The Drupal Core security release SA-CORE-2021-003 on May 26th, 2021 was delayed by a combination of infrastructure issues, causing the release to be delayed to outside the planned release window. This post-mortem blog explains the circumstances, and how the Drupal security team and Drupal Association are collaborating to improve the situation for the next release.
On 2021-05-25, the Drupal Security team published a PSA about an off-cycle release for Drupal Core.
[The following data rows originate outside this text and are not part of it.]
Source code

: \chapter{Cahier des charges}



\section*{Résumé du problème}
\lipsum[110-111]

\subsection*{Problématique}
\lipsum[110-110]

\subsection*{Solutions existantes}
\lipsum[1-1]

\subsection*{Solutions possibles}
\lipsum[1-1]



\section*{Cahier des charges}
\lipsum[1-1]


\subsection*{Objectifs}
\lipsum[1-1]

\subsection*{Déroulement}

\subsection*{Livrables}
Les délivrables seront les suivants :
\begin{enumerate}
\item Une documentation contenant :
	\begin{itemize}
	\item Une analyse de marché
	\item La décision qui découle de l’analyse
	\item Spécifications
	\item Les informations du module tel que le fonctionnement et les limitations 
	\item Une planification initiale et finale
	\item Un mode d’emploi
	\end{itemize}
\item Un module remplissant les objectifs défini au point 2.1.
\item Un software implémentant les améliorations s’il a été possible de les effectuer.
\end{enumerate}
Typically, the Drupal security team will publish PSA’s about releases under a few conditions:
- If the release is off-cycle (core security releases are on the 3rd Wednesday of the month
- If the release is highly critical, the security team will issue a PSA before the normal window.
For SA-CORE-2021-003 the release was off-cycle because it related to a 3rd party library, and so a PSA was issued.
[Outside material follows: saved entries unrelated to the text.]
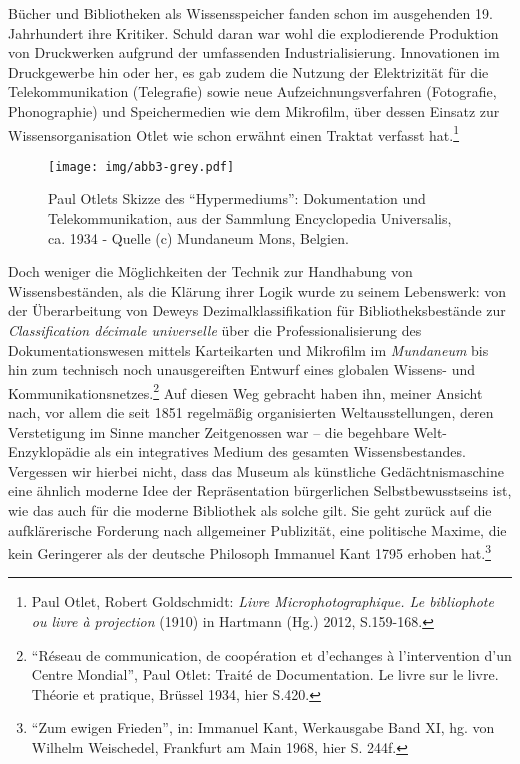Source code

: Bücher und Bibliotheken als Wissensspeicher fanden schon im ausgehenden
19. Jahrhundert ihre Kritiker. Schuld daran war wohl die explodierende
Produktion von Druckwerken aufgrund der umfassenden Industrialisierung.
Innovationen im Druckgewerbe hin oder her, es gab zudem die Nutzung der
Elektrizität für die Telekommunikation (Telegrafie) sowie neue
Aufzeichnungsverfahren (Fotografie, Phonographie) und Speichermedien wie
dem Mikrofilm, über dessen Einsatz zur Wissensorganisation Otlet wie
schon erwähnt einen Traktat verfasst hat.\footnote{Paul Otlet, Robert
  Goldschmidt: \emph{Livre Microphotographique. Le bibliophote ou livre
  à projection} (1910) in Hartmann (Hg.) 2012, S.159-168.}

\begin{figure}[htbp]
\centering
\texttt{[image: img/abb3-grey.pdf]}
\caption*{Paul Otlets Skizze des \enquote{Hypermediums}: Dokumentation
und Telekommunikation, aus der Sammlung Encyclopedia Universalis, ca.
1934 - Quelle (c) Mundaneum Mons, Belgien.}
\end{figure}

Doch weniger die Möglichkeiten der Technik zur Handhabung von
Wissensbeständen, als die Klärung ihrer Logik wurde zu seinem
Lebenswerk: von der Überarbeitung von Deweys Dezimalklassifikation für
Bibliotheksbestände zur \emph{Classification décimale universelle} über
die Professionalisierung des Dokumentationswesen mittels Karteikarten
und Mikrofilm im \emph{Mundaneum} bis hin zum technisch noch
unausgereiften Entwurf eines globalen Wissens- und
Kommunikationsnetzes.\footnote{\enquote{Réseau de communication, de
  coopération et d'echanges à l'intervention d'un Centre Mondial}, Paul
  Otlet: Traité de Documentation. Le livre sur le livre. Théorie et
  pratique, Brüssel 1934, hier S.420.} Auf diesen Weg gebracht haben
ihn, meiner Ansicht nach, vor allem die seit 1851 regelmäßig
organisierten Weltausstellungen, deren Verstetigung im Sinne mancher
Zeitgenossen war -- die begehbare Welt-Enzyklopädie als ein integratives
Medium des gesamten Wissensbestandes. Vergessen wir hierbei nicht, dass
das Museum als künstliche Gedächtnismaschine eine ähnlich moderne Idee
der Repräsentation bürgerlichen Selbstbewusstseins ist, wie das auch für
die moderne Bibliothek als solche gilt. Sie geht zurück auf die
aufklärerische Forderung nach allgemeiner Publizität, eine politische
Maxime, die kein Geringerer als der deutsche Philosoph Immanuel Kant
1795 erhoben hat.\footnote{\enquote{Zum ewigen Frieden}, in: Immanuel
  Kant, Werkausgabe Band XI, hg. von Wilhelm Weischedel, Frankfurt am
  Main 1968, hier S. 244f.}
At 1:30 eastern on 2021-05-26 the release process started. This normally takes 20-45min. The PSA had triggered a large amount of “bot” like traffic to our GitLab infrastructure.
Because of the nature of this particular commit as a change to the integration points of a 3rd party dependency, the diff was exceptionally large. As a result, each request to commit pages in the Drupal GitLab instance was significantly more resource-intensive than average.
The load on the GitLab infrastructure caused the systems that create the packages and update subtree splits to become unstable.
- A PSA was sent in advance of the release because it was happening outside the normal core cycle.
- This PSA resulted in large amounts of traffic to Drupal.org and to our GitLab installation, and in particular, a large number of people and scripts looking at the commit history for new commits – even before the release was published.
- Because of the nature of this particular commit, the diff was exceptionally large, and each request to commit pages triggered a heavy syntax highlighting operation.
- Once the commit was pushed to git, even before the packaged release was available, requests from CI systems and Composer increased dramatically.
- These combined factors resulted in the release packaging process itself being blocked on 500 errors, unable to populate a key db table in the middle of the pipeline process.
- We mitigated this by blocking the most aggressive automated traffic that was repeatedly attempting to gather commit information.
- This allowed us to complete the packaging process, and get the packaged release out.
- In the meantime, the load on the GitLab instance itself remained high, resulting in slowdowns and 500 errors for several hours, as it gradually cleared.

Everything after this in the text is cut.